Sigmund Freud, aggettivo utilizzato nel suo saggio
Sigmund Freud, aggettivo utilizzato nel suo saggio "Il Peturbante" (1919) (Keystone)

Perturbante

di Monica Bonetti

VOCI DIPINTE
Domenica 15 ottobre 2017 alle 10:35

È passato un secolo da quando nella moderna psichiatria ha fatto la sua comparsa il concetto di perturbante. Un termine a cui si sono associati una serie di sentimenti che vanno dal turbamento, all’inquietudine, fino alla vera e propria paura, provati nel trovarsi di fronte a ciò che ci è estraneo, poco familiare o inaspettato.

In una società come la nostra, scossa da mille inquietudini e in perenne mutamento e dove l’esperienza con ciò che ci è poco familiare diventa sempre più la norma, il tema del perturbante non può che tornare di grande attualità.

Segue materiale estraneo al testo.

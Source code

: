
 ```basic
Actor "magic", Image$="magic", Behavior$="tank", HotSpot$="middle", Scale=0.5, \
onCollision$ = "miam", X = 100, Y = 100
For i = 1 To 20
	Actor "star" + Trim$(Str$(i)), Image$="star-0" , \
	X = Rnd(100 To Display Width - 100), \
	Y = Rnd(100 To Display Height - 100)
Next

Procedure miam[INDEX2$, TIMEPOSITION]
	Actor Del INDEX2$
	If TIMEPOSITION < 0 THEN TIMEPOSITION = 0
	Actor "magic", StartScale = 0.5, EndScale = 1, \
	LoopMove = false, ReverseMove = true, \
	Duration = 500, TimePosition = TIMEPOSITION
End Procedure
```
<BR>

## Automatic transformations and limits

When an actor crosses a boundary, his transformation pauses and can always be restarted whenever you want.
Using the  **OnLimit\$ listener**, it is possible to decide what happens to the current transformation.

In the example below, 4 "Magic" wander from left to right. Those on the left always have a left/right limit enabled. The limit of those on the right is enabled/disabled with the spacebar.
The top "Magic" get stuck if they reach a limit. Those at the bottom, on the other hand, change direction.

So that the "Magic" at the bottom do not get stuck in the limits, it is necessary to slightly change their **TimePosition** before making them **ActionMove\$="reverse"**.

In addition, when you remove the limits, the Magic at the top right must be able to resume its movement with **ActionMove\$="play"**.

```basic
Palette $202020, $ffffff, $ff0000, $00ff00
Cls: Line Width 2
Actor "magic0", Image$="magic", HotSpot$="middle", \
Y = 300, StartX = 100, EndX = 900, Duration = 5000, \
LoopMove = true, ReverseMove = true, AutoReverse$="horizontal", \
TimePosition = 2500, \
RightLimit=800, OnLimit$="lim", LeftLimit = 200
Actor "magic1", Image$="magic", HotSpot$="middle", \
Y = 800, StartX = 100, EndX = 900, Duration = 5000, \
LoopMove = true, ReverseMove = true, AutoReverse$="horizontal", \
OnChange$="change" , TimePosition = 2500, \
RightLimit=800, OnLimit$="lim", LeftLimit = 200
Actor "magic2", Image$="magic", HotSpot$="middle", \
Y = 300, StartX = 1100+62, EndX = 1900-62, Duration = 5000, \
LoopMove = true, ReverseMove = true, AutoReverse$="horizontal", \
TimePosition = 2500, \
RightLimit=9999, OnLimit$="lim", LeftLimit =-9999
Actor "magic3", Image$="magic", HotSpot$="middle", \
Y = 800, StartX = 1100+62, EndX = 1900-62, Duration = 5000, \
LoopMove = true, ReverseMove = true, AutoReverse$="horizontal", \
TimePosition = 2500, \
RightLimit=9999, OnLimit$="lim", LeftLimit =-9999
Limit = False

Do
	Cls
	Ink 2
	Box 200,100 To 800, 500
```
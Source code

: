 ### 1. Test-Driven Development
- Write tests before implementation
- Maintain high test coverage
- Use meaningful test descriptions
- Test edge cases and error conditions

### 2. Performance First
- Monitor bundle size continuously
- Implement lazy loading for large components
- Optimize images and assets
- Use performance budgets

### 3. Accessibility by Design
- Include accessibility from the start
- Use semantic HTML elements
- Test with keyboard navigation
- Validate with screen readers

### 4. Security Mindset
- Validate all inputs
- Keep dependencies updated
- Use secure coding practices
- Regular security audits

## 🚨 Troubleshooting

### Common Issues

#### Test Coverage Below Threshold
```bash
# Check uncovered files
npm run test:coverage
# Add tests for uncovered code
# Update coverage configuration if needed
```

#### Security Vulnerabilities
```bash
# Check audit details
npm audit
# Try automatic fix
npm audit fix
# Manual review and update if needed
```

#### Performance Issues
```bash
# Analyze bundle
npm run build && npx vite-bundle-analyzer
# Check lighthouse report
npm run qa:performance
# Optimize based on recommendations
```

Ed è dietro la suggestione di una doppia mostra realizzata ad Ascona in collaborazione tra il museo comunale d’arte moderna e la fondazione Monte Verità dedicate al rapporto tra arte e perturbante che “Voci Dipinte” ha deciso di dedicare una puntata a questo tema invitando Viana Conti, curatrice di una delle mostre di Ascona e il musicologo e compositore Massimo Pastorelli a raccontare come gli artisti - sensibili sismografi degli orientamenti socio culturali del nostro tempo – illustrino nelle loro opere lo spaesamento di una società globalizzata in perenne transito.